For the PayPal option I’d recognise that it was probably a necessary step to help prevent fraud. Starting with a $50 order value limit (maybe increasing to $70 within around a week - if they had made an order, then again later) would be an easy way to help ensure minimal losses if they didn’t want further ID verification.

edit: If the $50 initial limit is too low, Fiverr can pick a higher limit. But they could still, if paying with PayPal (and where Fiverr aren’t fully sure of the ID) have an initial limit (maybe it could be higher like $100 or $300) that still puts some limit on order value to start off with so that you don’t have sellers losing out on >=$1000 from chargebacks and you are less likely to have sellers losing out on around 30 days of work.

If someone wanted to order something high value for the first order maybe they’d use a debit/credit card if Fiverr creates that option, as they’d know there are issues with PayPal.

For the PayPal option I’d recognise that it was probably a necessary step to help prevent fraud.
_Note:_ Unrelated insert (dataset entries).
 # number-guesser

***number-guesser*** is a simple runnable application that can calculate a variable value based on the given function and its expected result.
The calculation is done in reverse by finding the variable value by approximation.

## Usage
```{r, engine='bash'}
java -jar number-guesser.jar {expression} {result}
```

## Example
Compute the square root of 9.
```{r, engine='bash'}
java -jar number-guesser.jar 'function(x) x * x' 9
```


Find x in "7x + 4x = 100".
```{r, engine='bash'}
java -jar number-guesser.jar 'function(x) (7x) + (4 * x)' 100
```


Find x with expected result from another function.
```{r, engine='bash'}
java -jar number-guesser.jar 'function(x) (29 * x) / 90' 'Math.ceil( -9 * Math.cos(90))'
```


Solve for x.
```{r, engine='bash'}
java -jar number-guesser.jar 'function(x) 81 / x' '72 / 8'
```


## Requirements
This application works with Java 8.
Starting with a $50 order value limit (maybe increasing to $70 within around a week - if they had made an order, then again later) would be an easy way to help ensure minimal losses if they didn’t want further ID verification.
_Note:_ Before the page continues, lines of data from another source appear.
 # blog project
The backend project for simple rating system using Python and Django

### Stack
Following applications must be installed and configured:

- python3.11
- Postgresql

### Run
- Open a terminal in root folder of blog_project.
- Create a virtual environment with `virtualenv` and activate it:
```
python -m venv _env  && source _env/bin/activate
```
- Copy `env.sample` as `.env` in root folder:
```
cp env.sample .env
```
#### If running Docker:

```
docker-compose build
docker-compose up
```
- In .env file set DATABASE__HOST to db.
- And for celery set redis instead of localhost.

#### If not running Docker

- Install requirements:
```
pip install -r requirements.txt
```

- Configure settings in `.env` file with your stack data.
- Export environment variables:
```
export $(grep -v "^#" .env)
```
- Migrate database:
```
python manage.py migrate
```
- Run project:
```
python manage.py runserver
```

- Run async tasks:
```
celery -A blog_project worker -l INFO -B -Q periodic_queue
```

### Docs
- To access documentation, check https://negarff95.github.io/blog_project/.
All of this assumes that all buyers are going to be naughty people and are only signing up to defraud sellers.

Thankfully, although some buyers do this, as indicated by the OP, I’m sure they are in the minority.

When I was a child, the local sweet shop had a sign that said that only 2 school children were allowed in the shop at a time to avoid theft - they were presuming guilt before anybody had even gone in the shop. I felt insulted by that as a child as I would never have dreamt of stealing anything.
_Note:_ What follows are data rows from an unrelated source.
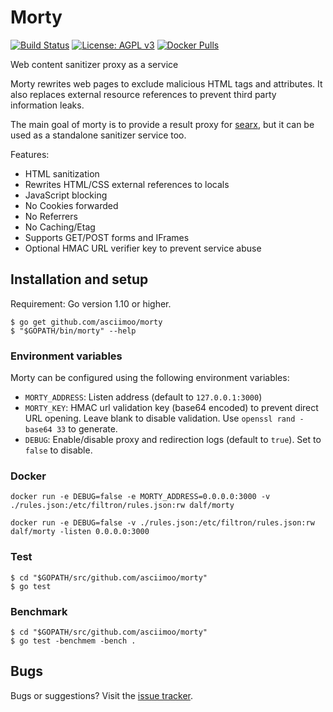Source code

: # Morty

[![Build Status](https://travis-ci.org/asciimoo/morty.svg)](https://travis-ci.org/asciimoo/morty)
[![License: AGPL v3](https://img.shields.io/badge/License-AGPL%20v3-blue.svg)](https://www.gnu.org/licenses/agpl-3.0)
[![Docker Pulls](https://img.shields.io/docker/pulls/dalf/morty)](https://hub.docker.com/r/dalf/morty)

Web content sanitizer proxy as a service

Morty rewrites web pages to exclude malicious HTML tags and attributes. It also replaces external resource references to prevent third party information leaks.

The main goal of morty is to provide a result proxy for [searx](https://asciimoo.github.com/searx/), but it can be used as a standalone sanitizer service too.

Features:

 - HTML sanitization
 - Rewrites HTML/CSS external references to locals
 - JavaScript blocking
 - No Cookies forwarded
 - No Referrers
 - No Caching/Etag
 - Supports GET/POST forms and IFrames
 - Optional HMAC URL verifier key to prevent service abuse


## Installation and setup
Requirement: Go version 1.10 or higher.

```
$ go get github.com/asciimoo/morty
$ "$GOPATH/bin/morty" --help
```

### Environment variables

Morty can be configured using the following environment variables:
- `MORTY_ADDRESS`: Listen address (default to `127.0.0.1:3000`)
- `MORTY_KEY`: HMAC url validation key (base64 encoded) to prevent direct URL opening. Leave blank to disable validation. Use `openssl rand -base64 33` to generate.
- `DEBUG`: Enable/disable proxy and redirection logs (default to `true`). Set to `false` to disable.

### Docker

```
docker run -e DEBUG=false -e MORTY_ADDRESS=0.0.0.0:3000 -v ./rules.json:/etc/filtron/rules.json:rw dalf/morty
```

```
docker run -e DEBUG=false -v ./rules.json:/etc/filtron/rules.json:rw dalf/morty -listen 0.0.0.0:3000
```


### Test

```
$ cd "$GOPATH/src/github.com/asciimoo/morty"
$ go test
```


### Benchmark

```
$ cd "$GOPATH/src/github.com/asciimoo/morty"
$ go test -benchmem -bench .
```


## Bugs

Bugs or suggestions? Visit the [issue tracker](https://github.com/asciimoo/morty/issues).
As an adult, I’d feel equally insulted that limits were put on my spending ability before I’d even had the chance to buy anything.

If Fiverr and PayPal together are a dangerous combination, perhaps individual sellers should think of ways to stay within Fiverr’s ToS and those of PayPal’s, but keep themselves safe at the same time. If that includes having a sum of money in their head they’re prepared to lose, and not selling gigs for more than that value, then perhaps it would be one solution?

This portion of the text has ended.